I could call her on the phone but since she is getting older, I find myself repeating things over and over, and louder and louder. She gets frustrated because it’s hard for her to hear me and so she ends up saying “Well, isn’t that nice?” to no matter what I’ve said.

I want her to KNOW what’s going on in my and my family’s life, so I write to her.

My mother, Ninny, says that when Banma gets my letters she doesn’t just read them once and put them away. She will leave them out on the coffee table and several times during the week, she will sit down and read them over and over.

Each day we all receive junk mail, report cards, tax information, and of course, bills. How nice does it make you feel when you open your mailbox and get a surprise card from someone? It kind of makes you overlook how stinky the rest of the mail can be.

So the next time you feel like texting someone or just making a quick phone call, consider writing a note or letter to them instead.

Because the day they receive your letter may also be the day they find out they’re going to be audited by the IRS and it may be the only bit of happy coming out of the mailbox that day.

Capture Generations of Stories Before They Are Gone

My 18 year old son Matthew is visiting my 93 year old grandmother this week in Mississippi.  Last night I called him to see how things were going.  He interrupted me mid-sentence and said “I have to call you back.  Banma is telling me old stories.”  (Yes, we call our grandmother Banma – it’s got to be a Southern thing to call your grandmother by some silly name, which clearly we do.)

Later he called me back and said “That was so awesome.  I just heard all kinds of stories about this house.  Did you know that my great, great, great grandfather died in here?”

The house was built in the mid 1800’s and generation after generation was born there, all the way down to my mother.  (The tradition stopped when I was born due to the invention of epidurals.)   There were weddings and even deaths in that house.

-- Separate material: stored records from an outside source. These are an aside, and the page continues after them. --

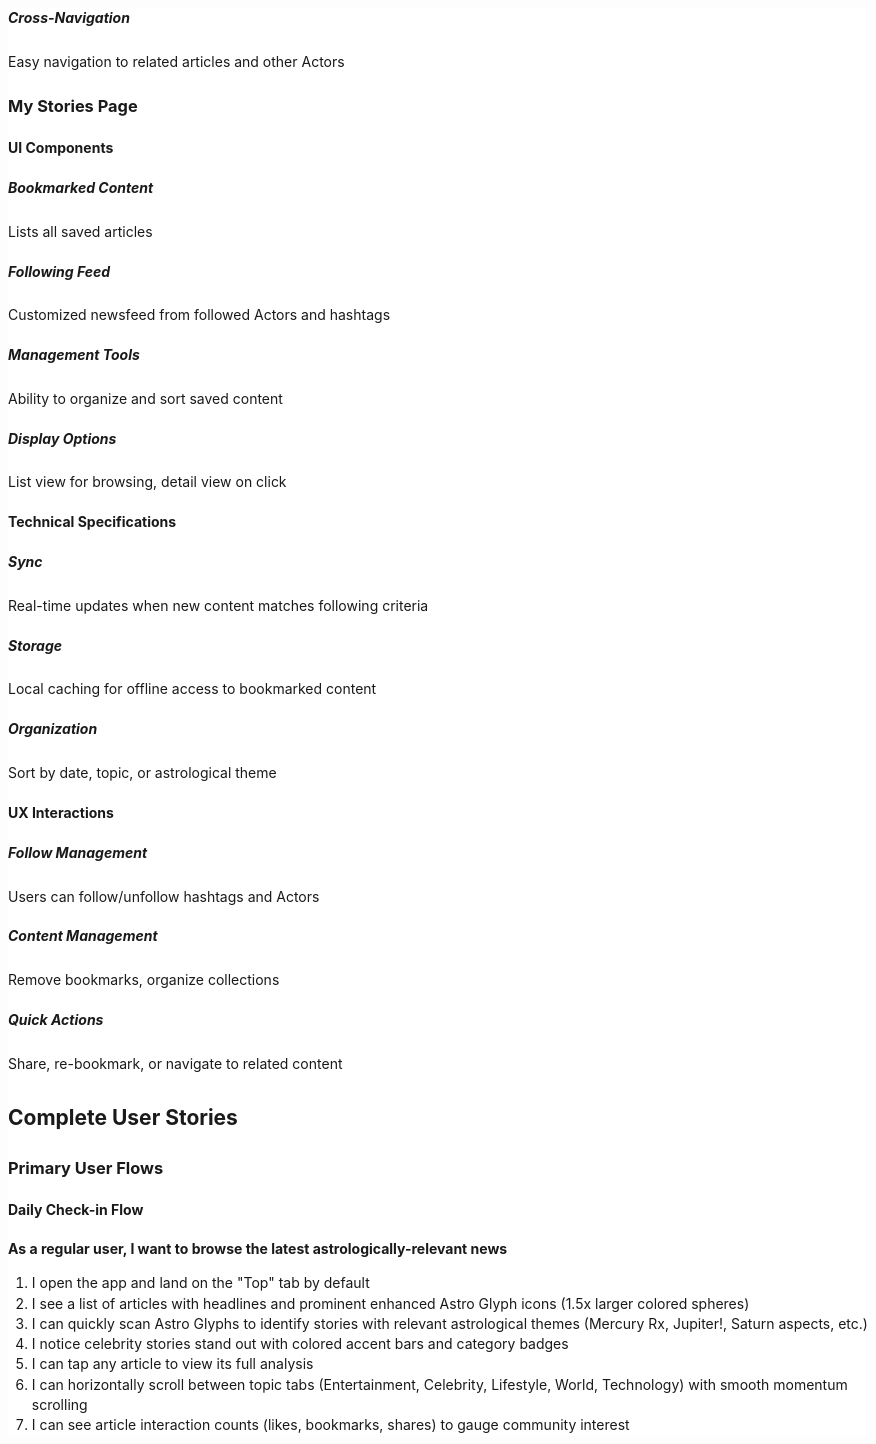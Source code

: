 ##### Cross-Navigation
Easy navigation to related articles and other Actors

### My Stories Page

#### UI Components
##### Bookmarked Content
Lists all saved articles

##### Following Feed
Customized newsfeed from followed Actors and hashtags

##### Management Tools
Ability to organize and sort saved content

##### Display Options
List view for browsing, detail view on click

#### Technical Specifications
##### Sync
Real-time updates when new content matches following criteria

##### Storage
Local caching for offline access to bookmarked content

##### Organization
Sort by date, topic, or astrological theme

#### UX Interactions
##### Follow Management
Users can follow/unfollow hashtags and Actors

##### Content Management
Remove bookmarks, organize collections

##### Quick Actions
Share, re-bookmark, or navigate to related content

## Complete User Stories

### Primary User Flows

#### Daily Check-in Flow
**As a regular user, I want to browse the latest astrologically-relevant news**

1. I open the app and land on the "Top" tab by default
2. I see a list of articles with headlines and prominent enhanced Astro Glyph icons (1.5x larger colored spheres)
3. I can quickly scan Astro Glyphs to identify stories with relevant astrological themes (Mercury Rx, Jupiter!, Saturn aspects, etc.)
4. I notice celebrity stories stand out with colored accent bars and category badges
5. I can tap any article to view its full analysis
6. I can horizontally scroll between topic tabs (Entertainment, Celebrity, Lifestyle, World, Technology) with smooth momentum scrolling
7. I can see article interaction counts (likes, bookmarks, shares) to gauge community interest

Banma told Matthew stories of how the house was framed on top of huge tree trunks that were brought up from the back woods.  He heard about my great, great grandfather who literally died of a broken heart upon hearing that his wife had just passed away.  He learned that my grandmother gave birth to my mother in the front bedroom on a cold Christmas morning.

These stories, like many other generations of stories could one day be lost.  This is one of the main reasons why StoryMark was created…to capture those memories and stories before they are gone.

Sit down with your grandmother or grandfather and have them StoryMark their old photos.  Use the camera on your iPhone to capture the images, and let the story telling begin.

You may also find out interesting tidbits like we did. For example, following the birth of my mother, my grandmother got up and cooked Christmas dinner.  Boy times have changed.